++++ GIVEN DATA ++++
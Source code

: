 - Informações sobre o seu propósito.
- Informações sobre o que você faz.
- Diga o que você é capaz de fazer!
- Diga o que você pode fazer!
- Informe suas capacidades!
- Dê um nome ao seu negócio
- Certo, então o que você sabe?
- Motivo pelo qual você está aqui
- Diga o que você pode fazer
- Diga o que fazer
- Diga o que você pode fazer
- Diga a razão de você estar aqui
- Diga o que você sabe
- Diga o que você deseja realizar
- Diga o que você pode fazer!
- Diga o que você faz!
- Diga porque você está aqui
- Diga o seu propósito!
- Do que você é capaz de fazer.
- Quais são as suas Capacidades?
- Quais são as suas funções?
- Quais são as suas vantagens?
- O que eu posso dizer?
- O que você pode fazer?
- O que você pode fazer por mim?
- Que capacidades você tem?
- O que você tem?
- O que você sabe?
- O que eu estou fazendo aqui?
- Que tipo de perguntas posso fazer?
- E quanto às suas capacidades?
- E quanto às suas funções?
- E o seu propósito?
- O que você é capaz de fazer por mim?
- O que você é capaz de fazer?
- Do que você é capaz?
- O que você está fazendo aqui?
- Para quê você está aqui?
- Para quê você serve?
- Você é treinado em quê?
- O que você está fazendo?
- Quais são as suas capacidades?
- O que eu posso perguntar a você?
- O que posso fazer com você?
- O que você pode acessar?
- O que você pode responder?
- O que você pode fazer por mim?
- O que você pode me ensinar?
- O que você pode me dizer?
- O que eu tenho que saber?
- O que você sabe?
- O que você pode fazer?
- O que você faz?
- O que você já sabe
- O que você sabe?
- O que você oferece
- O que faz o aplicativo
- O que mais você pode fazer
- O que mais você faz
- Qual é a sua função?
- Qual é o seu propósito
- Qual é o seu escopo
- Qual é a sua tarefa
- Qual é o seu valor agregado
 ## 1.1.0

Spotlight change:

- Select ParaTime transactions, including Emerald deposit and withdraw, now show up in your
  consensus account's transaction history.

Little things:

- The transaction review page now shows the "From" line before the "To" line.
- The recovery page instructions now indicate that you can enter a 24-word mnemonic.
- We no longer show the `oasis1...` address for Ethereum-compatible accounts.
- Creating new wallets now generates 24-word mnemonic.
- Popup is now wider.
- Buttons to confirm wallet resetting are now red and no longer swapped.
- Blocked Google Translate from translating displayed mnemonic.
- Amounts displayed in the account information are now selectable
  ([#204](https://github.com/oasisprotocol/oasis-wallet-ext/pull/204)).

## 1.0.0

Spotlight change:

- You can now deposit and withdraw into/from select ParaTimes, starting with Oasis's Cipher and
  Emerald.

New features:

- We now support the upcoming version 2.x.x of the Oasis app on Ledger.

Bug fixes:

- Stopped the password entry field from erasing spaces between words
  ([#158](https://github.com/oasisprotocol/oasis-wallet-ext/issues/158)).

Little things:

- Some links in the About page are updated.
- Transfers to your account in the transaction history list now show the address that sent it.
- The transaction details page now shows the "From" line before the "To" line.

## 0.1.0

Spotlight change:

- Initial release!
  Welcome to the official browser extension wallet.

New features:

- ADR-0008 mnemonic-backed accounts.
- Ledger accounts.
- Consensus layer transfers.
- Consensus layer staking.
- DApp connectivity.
++++
◆ TASK GOAL: Retype the portion of the data above that starts on the line with "o seu propósito." and finishes on the line with "- Que tipo de perguntas posso fazer?", including both of those lines.

◆ WRITTEN ANSWER:
: - Informações sobre o seu propósito.
- Informações sobre o que você faz.
- Diga o que você é capaz de fazer!
- Diga o que você pode fazer!
- Informe suas capacidades!
- Dê um nome ao seu negócio
- Certo, então o que você sabe?
- Motivo pelo qual você está aqui
- Diga o que você pode fazer
- Diga o que fazer
- Diga o que você pode fazer
- Diga a razão de você estar aqui
- Diga o que você sabe
- Diga o que você deseja realizar
- Diga o que você pode fazer!
- Diga o que você faz!
- Diga porque você está aqui
- Diga o seu propósito!
- Do que você é capaz de fazer.
- Quais são as suas Capacidades?
- Quais são as suas funções?
- Quais são as suas vantagens?
- O que eu posso dizer?
- O que você pode fazer?
- O que você pode fazer por mim?
- Que capacidades você tem?
- O que você tem?
- O que você sabe?
- O que eu estou fazendo aqui?
- Que tipo de perguntas posso fazer?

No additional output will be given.